Now, running TKPROF:
$ tkprof /home/ora10gr2/admin/ora10gr2/udump/ora10gr2_ora_12173.trc ./tk.prf aggregate=no sys=no explain=/
We will discover (in 10g, where dynamic sampling will kick in!) this conundrum:
select id, object_name from t where id = 1
call count cpu elapsed disk query current rows
------- ------ -------- ---------- ---------- ---------- ---------- ----------
Parse 1 0.00 0.00 0 0 0 0
Execute 1 0.00 0.00 0 0 0 0
Fetch 3357 0.33 0.28 0 7490 0 50339
------- ------ -------- ---------- ---------- ---------- ---------- ----------
total 3359 0.33 0.28 0 7490 0 50339
Rows Row Source Operation
------- ---------------------------------------------------
50339 TABLE ACCESS BY INDEX ROWID T (cr=7490 pr=0 pw=0 time=402830 us)
50339 INDEX RANGE SCAN T_IDX (cr=3478 pr=0 pw=0 time=151058 us)(object id 70390)
Rows Execution Plan
------- ---------------------------------------------------
0 SELECT STATEMENT MODE: ALL_ROWS
50339 TABLE ACCESS (FULL) OF 'T' (TABLE)
Note how the "
Row Source Operation" (what I like to call 'reality') differs from the "
Execution Plan" (I'll call that the 'guess'). What happened here was that the row source operation is captured in the trace file at the time of execution - it reflects what REALLY took place as that query executed. We followed this sequence of operations:
1. loaded a single row into the table T
2. ran a query against T - that did a hard parse. At the time of the hard parse, Oracle 10g dynamically sampled the table and found it to be very small - and id=1 to be rather selective. Based on that - it said "let's range scan the index"

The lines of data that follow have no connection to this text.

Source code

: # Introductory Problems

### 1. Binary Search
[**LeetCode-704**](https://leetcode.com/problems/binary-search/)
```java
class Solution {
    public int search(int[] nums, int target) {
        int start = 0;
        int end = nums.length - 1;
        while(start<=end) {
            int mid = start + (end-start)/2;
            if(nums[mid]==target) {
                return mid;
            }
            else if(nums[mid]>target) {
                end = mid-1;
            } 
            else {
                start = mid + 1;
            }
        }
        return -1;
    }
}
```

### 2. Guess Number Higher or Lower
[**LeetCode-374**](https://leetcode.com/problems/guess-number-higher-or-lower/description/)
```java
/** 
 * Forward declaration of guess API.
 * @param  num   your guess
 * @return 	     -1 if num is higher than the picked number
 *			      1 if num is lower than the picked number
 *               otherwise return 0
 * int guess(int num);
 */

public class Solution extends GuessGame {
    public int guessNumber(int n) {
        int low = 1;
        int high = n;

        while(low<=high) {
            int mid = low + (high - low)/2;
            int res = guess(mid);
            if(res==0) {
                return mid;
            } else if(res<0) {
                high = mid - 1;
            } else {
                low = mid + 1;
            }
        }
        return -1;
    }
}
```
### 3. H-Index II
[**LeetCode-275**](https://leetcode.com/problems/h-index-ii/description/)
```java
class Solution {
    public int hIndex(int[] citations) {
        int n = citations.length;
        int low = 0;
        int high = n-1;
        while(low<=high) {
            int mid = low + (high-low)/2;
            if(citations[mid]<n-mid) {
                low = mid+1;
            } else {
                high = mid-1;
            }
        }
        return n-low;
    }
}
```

3. loaded a lot more data into the table. All with the same ID=1 value however.
4. ran the same query from step 2 - this was a soft parse and just reused the plan generated back when only one row existed in the table. As you can see however - that lead to inefficient execution. We read every row from that table via the index.
5. Executing TKPROF with explain= shows an entirely different plan. That is because
explain plan always does a hard parse, it evaluated the query plan "in the here and now, as of this moment in time". It dynamically sampled the table again - found it to be large and ID=1 to not be selective. Explain plan shows us that if we hard parsed that query right now - it would full scan. However, all executions of that query in "real life" will index range scan as long as that plan is cached in the shared pool...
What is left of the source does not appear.